Line out. She’s more important. You can hang out with men like that after she’s grown and flown if you have to do so.

beAsensible1 · 28/05/2025 06:38

The woman is irrelevant. There’s nothing to suggest that she and your fiancé are involved.

however the drinking and the trailing after a footbal team is too much. His behaviour on this needs to change sharpish or get rid.

AtlasPine · 28/05/2025 06:39

AtlasPine · 28/05/2025 06:38

He was vile around your daughter. He won’t discuss it or agree to modify his drinking to ensure it doesn’t happen again.

Line out. She’s more important. You can hang out with men like that after she’s grown and flown if you have to do so.

Sorry - cross posted. I’m glad he’s promised not to do that again. Don’t give him endless chances as she only has one at childhood. I hope he improves though as you are obviously very fond of him.

rainbowstardrops · 28/05/2025 06:42

Well something clearly has to change here. I’d make him bloody listen to me. Either that or I’d kick his sorry arse to the curb.

CuriousGeorge80 · 28/05/2025 06:47

I think the woman is probably irrelevant. It’s perfectly legitimate for a woman to enjoy football and be part of a group who attend together. So unless you have other reasons to be concerned (based on your current partner, not your past) I would stop this as an issue.

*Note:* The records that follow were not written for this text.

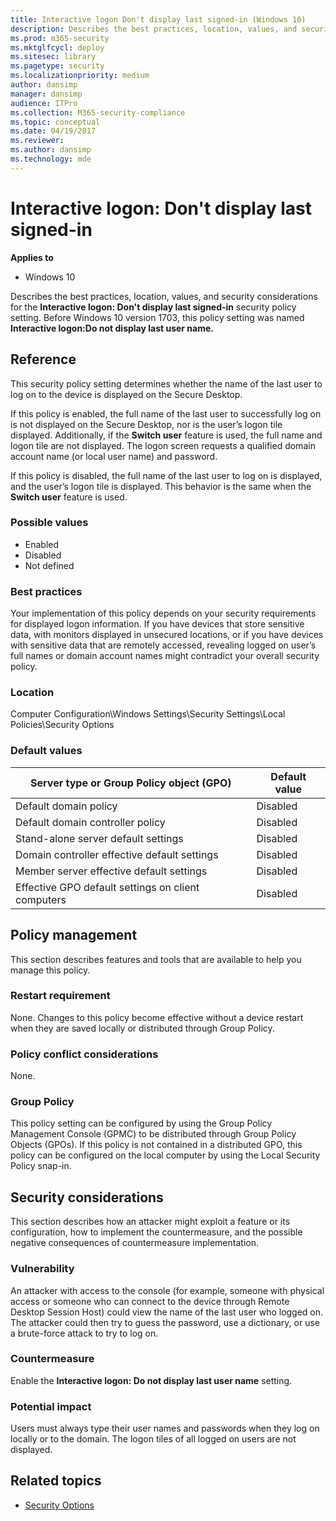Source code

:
 ```yaml
---
title: Interactive logon Don't display last signed-in (Windows 10)
description: Describes the best practices, location, values, and security considerations for the Interactive logon Do not display last user name security policy setting.
ms.prod: m365-security
ms.mktglfcycl: deploy
ms.sitesec: library
ms.pagetype: security
ms.localizationpriority: medium
author: dansimp
manager: dansimp
audience: ITPro
ms.collection: M365-security-compliance
ms.topic: conceptual
ms.date: 04/19/2017
ms.reviewer: 
ms.author: dansimp
ms.technology: mde
---
```


# Interactive logon: Don't display last signed-in

**Applies to**
-   Windows 10

Describes the best practices, location, values, and security considerations for the **Interactive logon: Don't display last signed-in** security policy setting. Before Windows 10 version 1703, this policy setting was named **Interactive logon:Do not display last user name.**

## Reference

This security policy setting determines whether the name of the last user to log on to the device is displayed on the Secure Desktop.

If this policy is enabled, the full name of the last user to successfully log on is not displayed on the Secure Desktop, nor is the user’s logon tile displayed. Additionally, if the **Switch user** feature is used, the full name and logon tile are not displayed. The logon screen requests a qualified domain account name (or local user name) and password.

If this policy is disabled, the full name of the last user to log on is displayed, and the user’s logon tile is displayed. This behavior is the same when the **Switch user** feature is used.

### Possible values

-   Enabled
-   Disabled
-   Not defined

### Best practices

Your implementation of this policy depends on your security requirements for displayed logon information. If you have devices that store sensitive data, with monitors displayed in unsecured locations, or if you have devices with sensitive data that are remotely accessed, revealing logged on user’s full names or domain account names might contradict your overall security policy.

### Location

Computer Configuration\\Windows Settings\\Security Settings\\Local Policies\\Security Options

### Default values

| Server type or Group Policy object (GPO) | Default value|
| - | - |
| Default domain policy| Disabled|
| Default domain controller policy| Disabled|
| Stand-alone server default settings | Disabled|
| Domain controller effective default settings | Disabled|
| Member server effective default settings | Disabled|
| Effective GPO default settings on client computers | Disabled|
 
## Policy management

This section describes features and tools that are available to help you manage this policy.

### Restart requirement

None. Changes to this policy become effective without a device restart when they are saved locally or distributed through Group Policy.

### Policy conflict considerations

None.

### Group Policy

This policy setting can be configured by using the Group Policy Management Console (GPMC) to be distributed through Group Policy Objects (GPOs). If this policy is not contained in a distributed GPO, this policy can be configured on the local computer by using the Local Security Policy snap-in.

## Security considerations

This section describes how an attacker might exploit a feature or its configuration, how to implement the countermeasure, and the possible negative consequences of countermeasure implementation.

### Vulnerability

An attacker with access to the console (for example, someone with physical access or someone who can connect to the device through Remote Desktop Session Host) could view the name of the last user who logged on. The attacker could then try to guess the password, use a dictionary, or use a brute-force attack to try to log on.

### Countermeasure

Enable the **Interactive logon: Do not display last user name** setting.

### Potential impact

Users must always type their user names and passwords when they log on locally or to the domain. The logon tiles of all logged on users are not displayed.

## Related topics

- [Security Options](security-options.md)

The drinking and football - I guess it depends why you care. It doesn’t actually sound like he has a big drink problem if he doesn’t drink much usually and goes to some games without drinking. Some people enjoy getting trashed at the football (absolutely wouldn’t be for me). You don’t have shared kids. But if you are unhappy with how it is overall impacting your relationship with him being away so much and then hungover, that’s fair enough and a valid reason to end the relationship.

Obviously him being a dick to you (especially in front of your daughter) is unacceptable but that sounds like a one off that he has avoided again? If so, it’s up to you whether you can move on from it or not.

sesquipedalian · 28/05/2025 06:51

“well you’re acting like my ex wife and I’m not going through that again, so if it continues then we’ll have to separate’.”

”It’ll probably be fine until the football starts again.”

Red flags, OP. He clearly has absolutely no intention of changing his ways. Can you live like this, when the football season is most of the year?

someonehastoberight · 28/05/2025 07:04

You need to sit down (when he’s sober/no football on) and have a conversation about your relationship, say you’re not happy with the level of drinking due to his behaviour when drinking. If he will talk about it reasonably then you might be able to make progress. If he’s defensive/angry and threatens to end the relationship then you need to consider that the relationship will no longer work for you.

healthybychristmas · 28/05/2025 07:10

The whole point of an engagement is to find out what a guy is like before actually making the decision to marry him. I would not be marrying him! Absolutely no way. He has a drinking problem. His priority is football. This woman is involved somewhere along the line and I wouldn't be happy with that. Honestly I would get out now.

Doggypaws · 28/05/2025 07:17

It’s so hard. He does mean a lot to me. We’ve been together 12 years, where we’ve had our ups and downs but mostly been happy. This has only really happened in the last 6 months. He mostly has a good relationship with my daughter, right now she really doesn’t like her actual dad. I just feel so down. Maybe we can come to some kind of compromise.